Hard-yet-tough high-vanadium hierarchical composite coating: Microstructure and mechanical properties

Abstract

In this work, we report a high-vanadium hierarchical coating prepared on the surface of nodular cast iron substrate by a low-cost plasma transferred arc (PTA) surface alloying process. The coating consists of a graded layer with an alloyed zone (AZ) rich in submicron sized granular (V-Ti-Nb-Cr-Mo) composite carbides on top of intermediate melted zone characterized by refined ledeburite and martensite. The dense spherical particles in the AZ are FCC structured MC-type (M = V, Ti and Nb) carbides which tend to aggregate while M7C3 and M2C carbides nucleate on MC. The super-lattice V8C7 maintains its cube-on-cube orientation relationship with TiC. The hardness of the AZ is 9.6 ± 1.0 GPa, ~ 4 times that of the substrate.
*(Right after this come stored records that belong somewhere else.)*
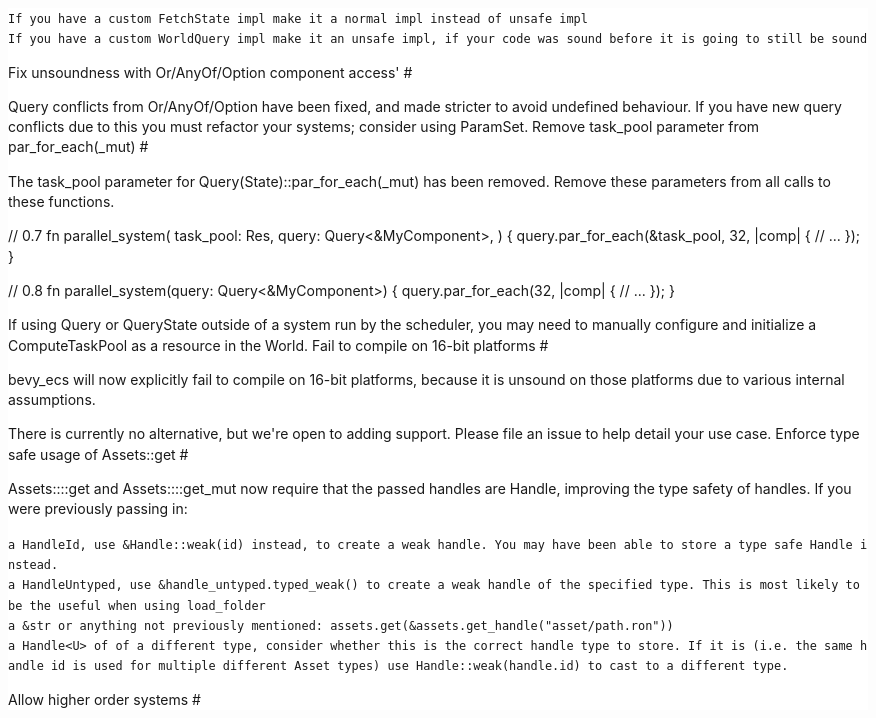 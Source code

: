     If you have a custom FetchState impl make it a normal impl instead of unsafe impl
    If you have a custom WorldQuery impl make it an unsafe impl, if your code was sound before it is going to still be sound

Fix unsoundness with Or/AnyOf/Option component access' #

Query conflicts from Or/AnyOf/Option have been fixed, and made stricter to avoid undefined behaviour. If you have new query conflicts due to this you must refactor your systems; consider using ParamSet.
Remove task_pool parameter from par_for_each(_mut) #

The task_pool parameter for Query(State)::par_for_each(_mut) has been removed. Remove these parameters from all calls to these functions.

// 0.7
fn parallel_system(
   task_pool: Res<ComputeTaskPool>,
   query: Query<&MyComponent>,
) {
   query.par_for_each(&task_pool, 32, |comp| {
        // ...
   });
}

// 0.8
fn parallel_system(query: Query<&MyComponent>) {
   query.par_for_each(32, |comp| {
        // ...
   });
}

If using Query or QueryState outside of a system run by the scheduler, you may need to manually configure and initialize a ComputeTaskPool as a resource in the World.
Fail to compile on 16-bit platforms #

bevy_ecs will now explicitly fail to compile on 16-bit platforms, because it is unsound on those platforms due to various internal assumptions.

There is currently no alternative, but we're open to adding support. Please file an issue to help detail your use case.
Enforce type safe usage of Assets::get #

Assets::<T>::get and Assets::<T>::get_mut now require that the passed handles are Handle<T>, improving the type safety of handles. If you were previously passing in:

    a HandleId, use &Handle::weak(id) instead, to create a weak handle. You may have been able to store a type safe Handle instead.
    a HandleUntyped, use &handle_untyped.typed_weak() to create a weak handle of the specified type. This is most likely to be the useful when using load_folder
    a &str or anything not previously mentioned: assets.get(&assets.get_handle("asset/path.ron"))
    a Handle<U> of of a different type, consider whether this is the correct handle type to store. If it is (i.e. the same handle id is used for multiple different Asset types) use Handle::weak(handle.id) to cast to a different type.

Allow higher order systems #
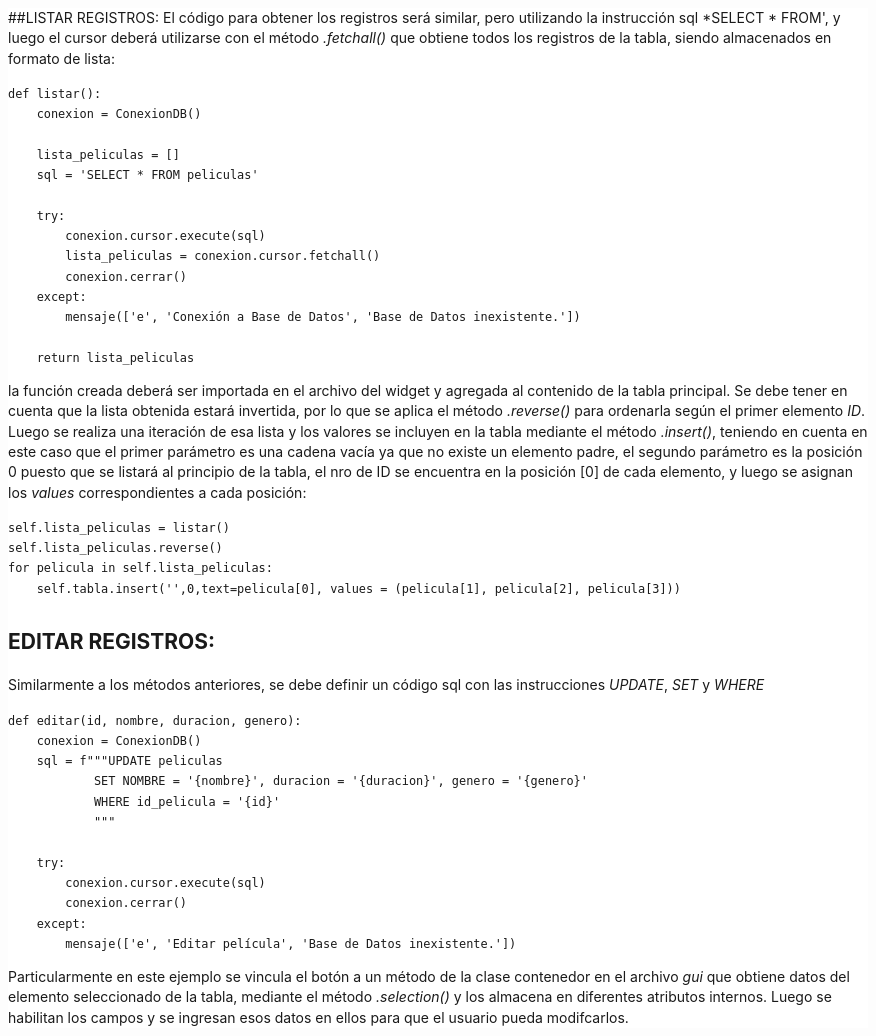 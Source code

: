 ##LISTAR REGISTROS:
El código para obtener los registros será similar, pero utilizando la instrucción sql *SELECT * FROM', y luego el cursor deberá utilizarse con el método *.fetchall()* que obtiene todos los registros de la tabla, siendo almacenados en formato de lista:

    def listar():
        conexion = ConexionDB()

        lista_peliculas = []
        sql = 'SELECT * FROM peliculas'

        try:
            conexion.cursor.execute(sql)
            lista_peliculas = conexion.cursor.fetchall()
            conexion.cerrar()
        except:
            mensaje(['e', 'Conexión a Base de Datos', 'Base de Datos inexistente.'])

        return lista_peliculas

la función creada deberá ser importada en el archivo del widget y agregada al contenido de la tabla principal. Se debe tener en cuenta que la lista obtenida estará invertida, por lo que se aplica el método *.reverse()* para ordenarla según el primer elemento *ID*. Luego se realiza una iteración de esa lista y los valores se incluyen en la tabla mediante el método *.insert()*, teniendo en cuenta en este caso que el primer parámetro es una cadena vacía ya que no existe un elemento padre, el segundo parámetro es la posición 0 puesto que se listará al principio de la tabla, el nro de ID se encuentra en la posición [0] de cada elemento, y luego se asignan los *values* correspondientes a cada posición:

    self.lista_peliculas = listar()
    self.lista_peliculas.reverse()
    for pelicula in self.lista_peliculas:
        self.tabla.insert('',0,text=pelicula[0], values = (pelicula[1], pelicula[2], pelicula[3]))

## EDITAR REGISTROS:
Similarmente a los métodos anteriores, se debe definir un código sql con las instrucciones *UPDATE*, *SET* y *WHERE*

    def editar(id, nombre, duracion, genero):
        conexion = ConexionDB()
        sql = f"""UPDATE peliculas
                SET NOMBRE = '{nombre}', duracion = '{duracion}', genero = '{genero}'
                WHERE id_pelicula = '{id}'
                """
        
        try:
            conexion.cursor.execute(sql)
            conexion.cerrar()
        except:
            mensaje(['e', 'Editar película', 'Base de Datos inexistente.'])

Particularmente en este ejemplo se vincula el botón a un método de la clase contenedor en el archivo *gui* que obtiene datos del elemento seleccionado de la tabla, mediante el método *.selection()* y los almacena en diferentes atributos internos. Luego se habilitan los campos y se ingresan esos datos en ellos para que el usuario pueda modifcarlos. 

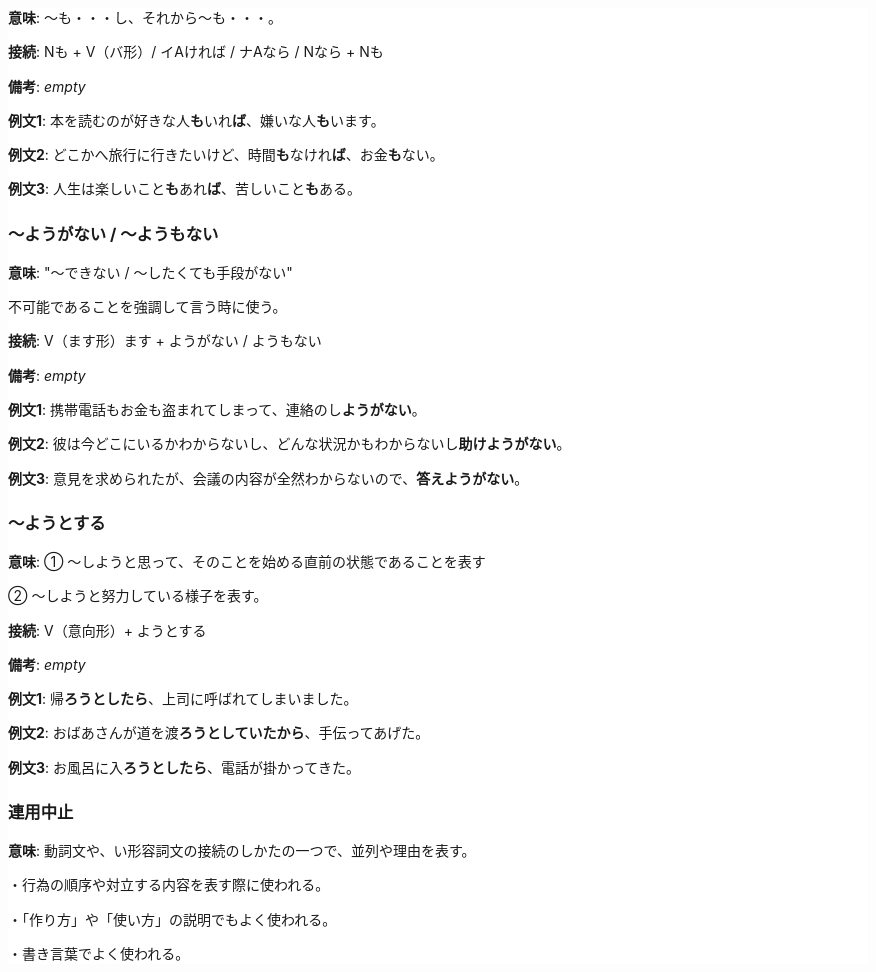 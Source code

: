 **意味**: 〜も・・・し、それから〜も・・・。

**接続**: 
Nも + V（バ形）/ イAければ / ナAなら / Nなら + Nも


**備考**: 
*empty*

**例文1**: 本を読むのが好きな人**も**いれ**ば**、嫌いな人**も**います。

**例文2**: どこかへ旅行に行きたいけど、時間**も**なけれ**ば**、お金**も**ない。

**例文3**: 人生は楽しいこと**も**あれ**ば**、苦しいこと**も**ある。

### 〜ようがない / 〜ようもない

**意味**: "〜できない / 〜したくても手段がない"

不可能であることを強調して言う時に使う。

**接続**: 
V（ます形）ます + ようがない / ようもない


**備考**: 
*empty*

**例文1**: 携帯電話もお金も盗まれてしまって、連絡のし**ようがない**。

**例文2**: 彼は今どこにいるかわからないし、どんな状況かもわからないし**助けようがない**。

**例文3**: 意見を求められたが、会議の内容が全然わからないので、**答えようがない**。

### 〜ようとする

**意味**: ① ～しようと思って、そのことを始める直前の状態であることを表す

② 〜しようと努力している様子を表す。

**接続**: 
V（意向形）+ ようとする


**備考**: 
*empty*

**例文1**: 帰**ろうとしたら**、上司に呼ばれてしまいました。

**例文2**: おばあさんが道を渡**ろうとしていたから**、手伝ってあげた。

**例文3**: お風呂に入**ろうとしたら**、電話が掛かってきた。

### 連用中止

**意味**: 動詞文や、い形容詞文の接続のしかたの一つで、並列や理由を表す。

・行為の順序や対立する内容を表す際に使われる。

・「作り方」や「使い方」の説明でもよく使われる。

・書き言葉でよく使われる。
Nano- and micro-indentations point at a superior strength-toughness in the AZ, where cracks are deflected and bridged by the spherical MC carbides in a compressive residue stress state. The fracture mode appears to be rather ductile in the AZ whereas brittle failure appears in both the melted zone and substrate. TEM and EDS results confirm that such a microarchitecture design, assisted by the rapid solidification rate of the PTA process, concurrently activates various strengthening micromechanisms including the precipitation hardening and grain refinement.